= Extracted data =

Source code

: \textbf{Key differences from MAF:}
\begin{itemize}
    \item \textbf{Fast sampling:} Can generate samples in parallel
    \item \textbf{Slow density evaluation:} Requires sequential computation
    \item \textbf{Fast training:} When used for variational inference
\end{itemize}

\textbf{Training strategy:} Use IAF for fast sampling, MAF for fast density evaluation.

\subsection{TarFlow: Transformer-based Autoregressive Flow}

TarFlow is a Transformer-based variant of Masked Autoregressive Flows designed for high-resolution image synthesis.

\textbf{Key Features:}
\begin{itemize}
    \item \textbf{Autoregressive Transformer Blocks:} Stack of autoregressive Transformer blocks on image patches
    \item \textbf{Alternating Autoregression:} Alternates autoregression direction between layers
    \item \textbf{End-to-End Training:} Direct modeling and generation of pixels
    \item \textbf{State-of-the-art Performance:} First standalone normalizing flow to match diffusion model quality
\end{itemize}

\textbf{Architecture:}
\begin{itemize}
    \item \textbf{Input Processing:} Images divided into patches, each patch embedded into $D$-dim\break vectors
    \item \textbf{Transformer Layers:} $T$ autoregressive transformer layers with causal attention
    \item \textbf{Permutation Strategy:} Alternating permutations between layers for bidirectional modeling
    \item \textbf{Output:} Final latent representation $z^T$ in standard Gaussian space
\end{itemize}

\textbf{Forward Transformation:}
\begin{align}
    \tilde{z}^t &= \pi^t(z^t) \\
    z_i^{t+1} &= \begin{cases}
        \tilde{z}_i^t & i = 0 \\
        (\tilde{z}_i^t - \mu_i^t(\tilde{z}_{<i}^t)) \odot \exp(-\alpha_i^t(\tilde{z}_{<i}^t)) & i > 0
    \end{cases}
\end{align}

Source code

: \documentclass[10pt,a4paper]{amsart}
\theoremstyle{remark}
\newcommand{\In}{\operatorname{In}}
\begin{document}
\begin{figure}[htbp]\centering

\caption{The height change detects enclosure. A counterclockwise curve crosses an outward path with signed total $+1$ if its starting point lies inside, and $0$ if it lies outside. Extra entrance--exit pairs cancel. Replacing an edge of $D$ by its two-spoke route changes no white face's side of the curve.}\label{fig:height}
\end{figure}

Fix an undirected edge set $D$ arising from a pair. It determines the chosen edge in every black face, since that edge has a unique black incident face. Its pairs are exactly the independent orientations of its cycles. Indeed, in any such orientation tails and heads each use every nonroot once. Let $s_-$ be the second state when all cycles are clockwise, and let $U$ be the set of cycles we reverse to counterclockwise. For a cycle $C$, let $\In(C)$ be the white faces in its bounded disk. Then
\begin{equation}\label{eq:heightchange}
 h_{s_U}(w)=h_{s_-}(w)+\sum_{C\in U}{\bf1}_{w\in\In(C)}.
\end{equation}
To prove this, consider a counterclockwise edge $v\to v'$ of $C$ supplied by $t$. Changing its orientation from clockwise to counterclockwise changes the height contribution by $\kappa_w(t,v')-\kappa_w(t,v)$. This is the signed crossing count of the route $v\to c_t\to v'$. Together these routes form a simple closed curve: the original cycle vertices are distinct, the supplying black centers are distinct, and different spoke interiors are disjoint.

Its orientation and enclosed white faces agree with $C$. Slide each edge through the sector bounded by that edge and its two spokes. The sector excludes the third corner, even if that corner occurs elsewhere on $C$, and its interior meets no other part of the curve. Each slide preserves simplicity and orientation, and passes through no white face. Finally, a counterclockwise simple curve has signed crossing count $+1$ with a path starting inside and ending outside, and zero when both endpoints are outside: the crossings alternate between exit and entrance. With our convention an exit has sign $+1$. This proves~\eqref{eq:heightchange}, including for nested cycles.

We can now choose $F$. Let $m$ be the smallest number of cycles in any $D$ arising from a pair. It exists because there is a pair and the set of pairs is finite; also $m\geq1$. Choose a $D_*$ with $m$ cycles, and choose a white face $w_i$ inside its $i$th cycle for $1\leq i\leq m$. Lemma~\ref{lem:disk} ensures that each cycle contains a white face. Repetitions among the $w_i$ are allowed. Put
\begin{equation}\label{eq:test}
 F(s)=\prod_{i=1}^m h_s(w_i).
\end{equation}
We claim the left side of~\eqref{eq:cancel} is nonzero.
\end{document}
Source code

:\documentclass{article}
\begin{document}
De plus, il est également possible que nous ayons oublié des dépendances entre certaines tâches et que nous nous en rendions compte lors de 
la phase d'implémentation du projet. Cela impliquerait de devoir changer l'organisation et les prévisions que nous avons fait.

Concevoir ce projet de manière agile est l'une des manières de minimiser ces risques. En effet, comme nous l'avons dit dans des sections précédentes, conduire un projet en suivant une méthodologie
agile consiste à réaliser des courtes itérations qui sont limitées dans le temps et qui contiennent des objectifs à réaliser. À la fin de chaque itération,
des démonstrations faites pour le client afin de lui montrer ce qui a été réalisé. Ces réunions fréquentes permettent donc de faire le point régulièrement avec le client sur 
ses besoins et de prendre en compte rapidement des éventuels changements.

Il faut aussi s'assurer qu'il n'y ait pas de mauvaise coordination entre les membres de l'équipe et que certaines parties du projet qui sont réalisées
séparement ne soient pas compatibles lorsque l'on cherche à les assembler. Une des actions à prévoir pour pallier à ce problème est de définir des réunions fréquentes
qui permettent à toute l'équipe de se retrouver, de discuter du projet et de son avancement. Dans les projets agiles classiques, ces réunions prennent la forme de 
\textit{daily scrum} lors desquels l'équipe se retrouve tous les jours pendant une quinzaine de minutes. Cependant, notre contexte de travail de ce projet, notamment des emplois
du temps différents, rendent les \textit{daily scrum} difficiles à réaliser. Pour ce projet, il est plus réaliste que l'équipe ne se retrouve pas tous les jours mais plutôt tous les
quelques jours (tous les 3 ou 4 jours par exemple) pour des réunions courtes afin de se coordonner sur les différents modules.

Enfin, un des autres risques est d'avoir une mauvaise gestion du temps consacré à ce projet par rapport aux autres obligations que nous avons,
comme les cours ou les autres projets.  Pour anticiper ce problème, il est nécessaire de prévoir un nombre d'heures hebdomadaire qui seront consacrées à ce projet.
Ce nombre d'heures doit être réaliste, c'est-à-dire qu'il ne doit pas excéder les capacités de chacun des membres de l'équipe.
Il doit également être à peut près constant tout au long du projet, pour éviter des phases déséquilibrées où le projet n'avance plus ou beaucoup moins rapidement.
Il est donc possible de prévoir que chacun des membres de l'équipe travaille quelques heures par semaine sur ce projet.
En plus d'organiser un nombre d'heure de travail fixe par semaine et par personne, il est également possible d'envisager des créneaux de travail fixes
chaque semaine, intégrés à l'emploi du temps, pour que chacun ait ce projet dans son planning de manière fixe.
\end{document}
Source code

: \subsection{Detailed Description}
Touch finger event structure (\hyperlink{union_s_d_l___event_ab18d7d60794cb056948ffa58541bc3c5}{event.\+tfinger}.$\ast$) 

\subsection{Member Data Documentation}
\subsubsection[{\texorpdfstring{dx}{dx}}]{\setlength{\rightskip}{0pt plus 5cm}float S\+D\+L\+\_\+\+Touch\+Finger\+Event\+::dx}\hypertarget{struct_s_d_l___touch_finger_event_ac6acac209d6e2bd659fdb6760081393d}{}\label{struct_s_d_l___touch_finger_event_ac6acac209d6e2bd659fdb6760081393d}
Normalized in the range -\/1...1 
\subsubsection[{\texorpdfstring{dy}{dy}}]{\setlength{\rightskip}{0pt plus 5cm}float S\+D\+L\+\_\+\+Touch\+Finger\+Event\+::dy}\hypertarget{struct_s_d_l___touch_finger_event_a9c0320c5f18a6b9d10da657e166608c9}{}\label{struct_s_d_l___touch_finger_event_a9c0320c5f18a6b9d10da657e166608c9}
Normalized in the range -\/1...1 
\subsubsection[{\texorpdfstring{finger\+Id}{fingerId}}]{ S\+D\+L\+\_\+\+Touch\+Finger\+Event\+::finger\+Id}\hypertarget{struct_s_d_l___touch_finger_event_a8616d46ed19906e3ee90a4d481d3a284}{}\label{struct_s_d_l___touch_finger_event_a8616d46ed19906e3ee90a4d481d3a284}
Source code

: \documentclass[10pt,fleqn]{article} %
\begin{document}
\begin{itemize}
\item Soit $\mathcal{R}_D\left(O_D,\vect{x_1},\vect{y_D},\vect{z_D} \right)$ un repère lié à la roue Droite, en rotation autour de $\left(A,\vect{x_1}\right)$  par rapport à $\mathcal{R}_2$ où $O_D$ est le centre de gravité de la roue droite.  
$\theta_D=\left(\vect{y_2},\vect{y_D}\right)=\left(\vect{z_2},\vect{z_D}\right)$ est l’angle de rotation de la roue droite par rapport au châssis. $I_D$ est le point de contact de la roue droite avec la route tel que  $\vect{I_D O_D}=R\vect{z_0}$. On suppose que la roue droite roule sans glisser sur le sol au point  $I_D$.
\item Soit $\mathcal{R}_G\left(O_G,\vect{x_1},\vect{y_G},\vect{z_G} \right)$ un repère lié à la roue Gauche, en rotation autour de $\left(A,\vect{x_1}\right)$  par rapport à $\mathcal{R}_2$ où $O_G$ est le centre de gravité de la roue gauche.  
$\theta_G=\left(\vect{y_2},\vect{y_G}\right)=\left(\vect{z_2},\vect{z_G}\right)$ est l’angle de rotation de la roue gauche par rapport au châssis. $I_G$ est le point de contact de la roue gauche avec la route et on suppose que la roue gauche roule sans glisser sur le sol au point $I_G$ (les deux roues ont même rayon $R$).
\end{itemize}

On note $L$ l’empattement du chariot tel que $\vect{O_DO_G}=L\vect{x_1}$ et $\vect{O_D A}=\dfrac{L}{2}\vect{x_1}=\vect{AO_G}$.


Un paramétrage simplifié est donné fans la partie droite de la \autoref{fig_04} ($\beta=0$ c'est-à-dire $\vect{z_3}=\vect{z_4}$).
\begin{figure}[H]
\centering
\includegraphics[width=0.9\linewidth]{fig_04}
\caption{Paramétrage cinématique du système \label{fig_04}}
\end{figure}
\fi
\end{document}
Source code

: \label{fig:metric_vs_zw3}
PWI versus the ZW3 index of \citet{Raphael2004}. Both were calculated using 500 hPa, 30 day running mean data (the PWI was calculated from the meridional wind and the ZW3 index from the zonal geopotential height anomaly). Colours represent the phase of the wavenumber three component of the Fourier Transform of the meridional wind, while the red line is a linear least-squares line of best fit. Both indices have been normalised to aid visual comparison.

= Task to complete =
Write out the records exactly, starting at the first line and stopping after the line that contains "generation of pixels".

= Written solution =
Source code

: \textbf{Key differences from MAF:}
\begin{itemize}
    \item \textbf{Fast sampling:} Can generate samples in parallel
    \item \textbf{Slow density evaluation:} Requires sequential computation
    \item \textbf{Fast training:} When used for variational inference
\end{itemize}

\textbf{Training strategy:} Use IAF for fast sampling, MAF for fast density evaluation.

\subsection{TarFlow: Transformer-based Autoregressive Flow}

TarFlow is a Transformer-based variant of Masked Autoregressive Flows designed for high-resolution image synthesis.

\textbf{Key Features:}
\begin{itemize}
    \item \textbf{Autoregressive Transformer Blocks:} Stack of autoregressive Transformer blocks on image patches
    \item \textbf{Alternating Autoregression:} Alternates autoregression direction between layers
    \item \textbf{End-to-End Training:} Direct modeling and generation of pixels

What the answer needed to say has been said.